For this week’s blog, we interviewed Dr. Gerald “Gerry” Havenstein, former head of the NCSU Department of Poultry Science. Dr. Havenstein discussed his highly regarded research on broiler performance changes over the past few decades, as well as his views on challenges facing the poultry industry in the future.
BRI Blog: As an expert in poultry genetics, you have researched how the poultry industry has improved broiler performance over the past half century. What has driven these changes? Nutrition? Genetics? Management?
Our research has shown that genetic selection for improved performance is responsible for about 85% of the increased growth rate and yield in broilers during the 44 years between 1957 and 2001. In a paper that several of my colleagues and I wrote about the growth, livability, and feed conversion of broilers from 1957 through 2001 (one of the most frequently cited papers in the Journal of Poultry Science), we observed that a male broiler used to take about 12 weeks to reach a target weigh of 3.5 lbs. Nowadays, typical male broilers are able to achieve that same weight in about 4 weeks.
BRI Blog: Where will further advances come from?
I believe that the greatest return on investment will come from genetic selection, both between and within lines. There is still lots of potential for increasing the growth and yield of broiler chickens. However, there is a concern with regard to the training of geneticists who will carry out the industry’s selection procedures in the future. That is fewer and fewer individuals are being trained in quantitative genetics due to the reduced number of positions available at breeding companies due to industry consolidation.

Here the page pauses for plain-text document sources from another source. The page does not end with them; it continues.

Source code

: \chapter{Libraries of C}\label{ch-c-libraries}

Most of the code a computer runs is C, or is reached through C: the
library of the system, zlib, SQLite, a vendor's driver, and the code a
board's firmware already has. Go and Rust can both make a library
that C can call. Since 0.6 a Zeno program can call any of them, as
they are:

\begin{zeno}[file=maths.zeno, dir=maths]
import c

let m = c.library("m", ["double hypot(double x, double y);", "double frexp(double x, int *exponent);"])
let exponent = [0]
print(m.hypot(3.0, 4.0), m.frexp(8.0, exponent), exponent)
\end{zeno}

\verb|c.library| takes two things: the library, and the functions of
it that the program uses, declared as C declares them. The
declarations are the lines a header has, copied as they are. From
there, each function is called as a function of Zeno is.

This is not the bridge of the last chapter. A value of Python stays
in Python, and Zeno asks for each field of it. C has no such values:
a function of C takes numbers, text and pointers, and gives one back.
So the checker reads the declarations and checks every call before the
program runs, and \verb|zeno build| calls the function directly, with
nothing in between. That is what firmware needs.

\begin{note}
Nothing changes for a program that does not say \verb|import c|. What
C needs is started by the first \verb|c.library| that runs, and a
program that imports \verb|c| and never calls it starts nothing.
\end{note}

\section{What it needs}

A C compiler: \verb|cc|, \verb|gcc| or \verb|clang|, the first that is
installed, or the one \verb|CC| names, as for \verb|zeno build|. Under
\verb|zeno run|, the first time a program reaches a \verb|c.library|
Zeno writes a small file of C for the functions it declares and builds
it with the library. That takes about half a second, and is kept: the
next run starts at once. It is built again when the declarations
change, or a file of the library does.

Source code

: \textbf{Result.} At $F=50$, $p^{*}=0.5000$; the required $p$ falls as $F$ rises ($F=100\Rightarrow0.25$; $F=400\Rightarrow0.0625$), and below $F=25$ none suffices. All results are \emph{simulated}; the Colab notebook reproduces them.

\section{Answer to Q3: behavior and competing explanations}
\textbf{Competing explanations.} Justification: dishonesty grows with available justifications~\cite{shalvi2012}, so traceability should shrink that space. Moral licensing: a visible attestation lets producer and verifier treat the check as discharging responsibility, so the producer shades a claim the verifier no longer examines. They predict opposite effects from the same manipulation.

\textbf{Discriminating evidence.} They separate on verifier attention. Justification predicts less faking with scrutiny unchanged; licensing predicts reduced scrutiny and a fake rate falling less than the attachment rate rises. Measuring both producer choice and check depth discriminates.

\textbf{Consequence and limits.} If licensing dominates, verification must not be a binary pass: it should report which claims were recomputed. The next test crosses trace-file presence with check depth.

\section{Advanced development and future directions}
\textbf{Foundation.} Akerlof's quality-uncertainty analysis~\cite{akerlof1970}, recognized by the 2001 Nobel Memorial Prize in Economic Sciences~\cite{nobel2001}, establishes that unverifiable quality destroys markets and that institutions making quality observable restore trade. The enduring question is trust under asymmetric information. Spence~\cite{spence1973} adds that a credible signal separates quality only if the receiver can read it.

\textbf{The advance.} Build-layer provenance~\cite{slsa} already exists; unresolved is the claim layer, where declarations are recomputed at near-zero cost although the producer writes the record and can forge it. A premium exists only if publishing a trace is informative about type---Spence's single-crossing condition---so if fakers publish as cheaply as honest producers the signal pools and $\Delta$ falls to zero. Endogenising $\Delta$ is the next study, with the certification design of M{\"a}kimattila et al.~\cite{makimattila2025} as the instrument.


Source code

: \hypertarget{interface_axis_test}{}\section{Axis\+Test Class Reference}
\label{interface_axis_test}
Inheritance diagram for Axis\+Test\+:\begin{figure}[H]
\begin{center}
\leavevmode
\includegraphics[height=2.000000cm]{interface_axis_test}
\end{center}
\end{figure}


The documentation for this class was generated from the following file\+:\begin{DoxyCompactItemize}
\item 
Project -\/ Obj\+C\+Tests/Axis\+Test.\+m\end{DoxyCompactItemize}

BRI Blog: What are the major challenges that poultry science will face in the future?
I think there are still three issues that must be addressed: 1) Food safety: Although we have the best food supply the world has ever known, there is still opportunity for companies to improve their food safety procedures. This is clearly borne out by the recent salmonella enteritis problems in a segment of the table egg industry. 2) Waste management: Technologies for managing farm waste have to become more cost-effective and must be adopted by the industry as a whole; but, until everyone is required to adopt such technologies, they will not happen. Companies who want to adopt superior methods currently are not doing so, because the costs involved make them non-competitive with companies who do not adopt them. 3) Transparency: I believe that technology has given us a very safe and better food supply, but some groups believe that free-range or organic farming is the only safe alternative to recent problems. Organic farming is fine for a certain small segment of the population, but production of the billions and billions of broilers that are required each year to feed the world in an affordable manner will continue to require large scale poultry production. The industry must step up and address the questions and concerns that their customers have about how they are growing and feeding the birds they market to them.
BRI Blog: What would you describe as your most notable achievements at NCSU?

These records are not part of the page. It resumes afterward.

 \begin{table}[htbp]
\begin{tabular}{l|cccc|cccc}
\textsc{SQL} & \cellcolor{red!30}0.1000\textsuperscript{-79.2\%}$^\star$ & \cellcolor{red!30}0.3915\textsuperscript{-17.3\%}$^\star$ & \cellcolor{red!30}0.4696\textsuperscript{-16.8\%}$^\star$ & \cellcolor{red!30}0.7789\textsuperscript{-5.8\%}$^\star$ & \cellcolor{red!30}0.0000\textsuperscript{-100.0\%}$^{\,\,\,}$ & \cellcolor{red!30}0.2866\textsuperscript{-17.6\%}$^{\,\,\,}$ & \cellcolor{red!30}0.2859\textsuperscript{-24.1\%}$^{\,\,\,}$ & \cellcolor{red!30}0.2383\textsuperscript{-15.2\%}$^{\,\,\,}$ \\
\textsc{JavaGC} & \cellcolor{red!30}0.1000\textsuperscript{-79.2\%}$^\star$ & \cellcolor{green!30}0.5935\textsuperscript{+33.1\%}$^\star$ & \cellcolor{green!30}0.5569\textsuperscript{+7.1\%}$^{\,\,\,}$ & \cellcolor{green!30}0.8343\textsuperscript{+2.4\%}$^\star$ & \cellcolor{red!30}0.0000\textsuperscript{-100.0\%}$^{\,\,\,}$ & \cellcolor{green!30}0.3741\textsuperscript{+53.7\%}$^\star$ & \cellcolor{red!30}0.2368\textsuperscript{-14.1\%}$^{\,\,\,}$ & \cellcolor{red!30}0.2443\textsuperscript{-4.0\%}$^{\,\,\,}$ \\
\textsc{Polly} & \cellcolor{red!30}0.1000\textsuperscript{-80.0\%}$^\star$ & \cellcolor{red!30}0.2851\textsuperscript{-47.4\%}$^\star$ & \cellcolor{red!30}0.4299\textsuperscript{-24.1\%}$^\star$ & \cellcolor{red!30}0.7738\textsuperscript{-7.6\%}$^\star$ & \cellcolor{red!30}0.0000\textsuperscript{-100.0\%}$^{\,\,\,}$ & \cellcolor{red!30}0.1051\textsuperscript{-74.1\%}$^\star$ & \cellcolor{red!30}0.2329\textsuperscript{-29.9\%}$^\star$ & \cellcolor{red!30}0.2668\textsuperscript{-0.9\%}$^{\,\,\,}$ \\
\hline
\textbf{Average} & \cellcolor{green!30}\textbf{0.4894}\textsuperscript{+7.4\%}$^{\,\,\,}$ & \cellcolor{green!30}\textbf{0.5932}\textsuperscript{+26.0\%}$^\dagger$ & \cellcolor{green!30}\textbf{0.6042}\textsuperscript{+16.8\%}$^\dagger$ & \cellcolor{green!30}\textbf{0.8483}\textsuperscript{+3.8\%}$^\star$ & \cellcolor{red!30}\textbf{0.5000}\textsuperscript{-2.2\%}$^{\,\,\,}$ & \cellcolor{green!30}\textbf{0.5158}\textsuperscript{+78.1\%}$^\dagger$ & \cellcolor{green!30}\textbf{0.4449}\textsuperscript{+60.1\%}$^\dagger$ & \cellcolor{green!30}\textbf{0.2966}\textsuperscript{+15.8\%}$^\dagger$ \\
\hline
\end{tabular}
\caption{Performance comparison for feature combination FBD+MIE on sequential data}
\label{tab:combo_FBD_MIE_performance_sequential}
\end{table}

I am very proud of what the Poultry Science Department at NC State achieved during my tenure as its Department Head, and it is hard to choose any favorites. Some of the important achievements during my tenure included the development of the Animal and Poultry Waste Management Center, the development of a new state-of-the-art instructional feed mill, the development of a training facility for poultry processing, and a new undergraduate poultry teaching unit. We also developed excellent collaborative research ties with a number of other universities around the U.S. and around the world. All of these things came about because of the excellent group of faculty that was present in the Poultry Science Department during my tenure.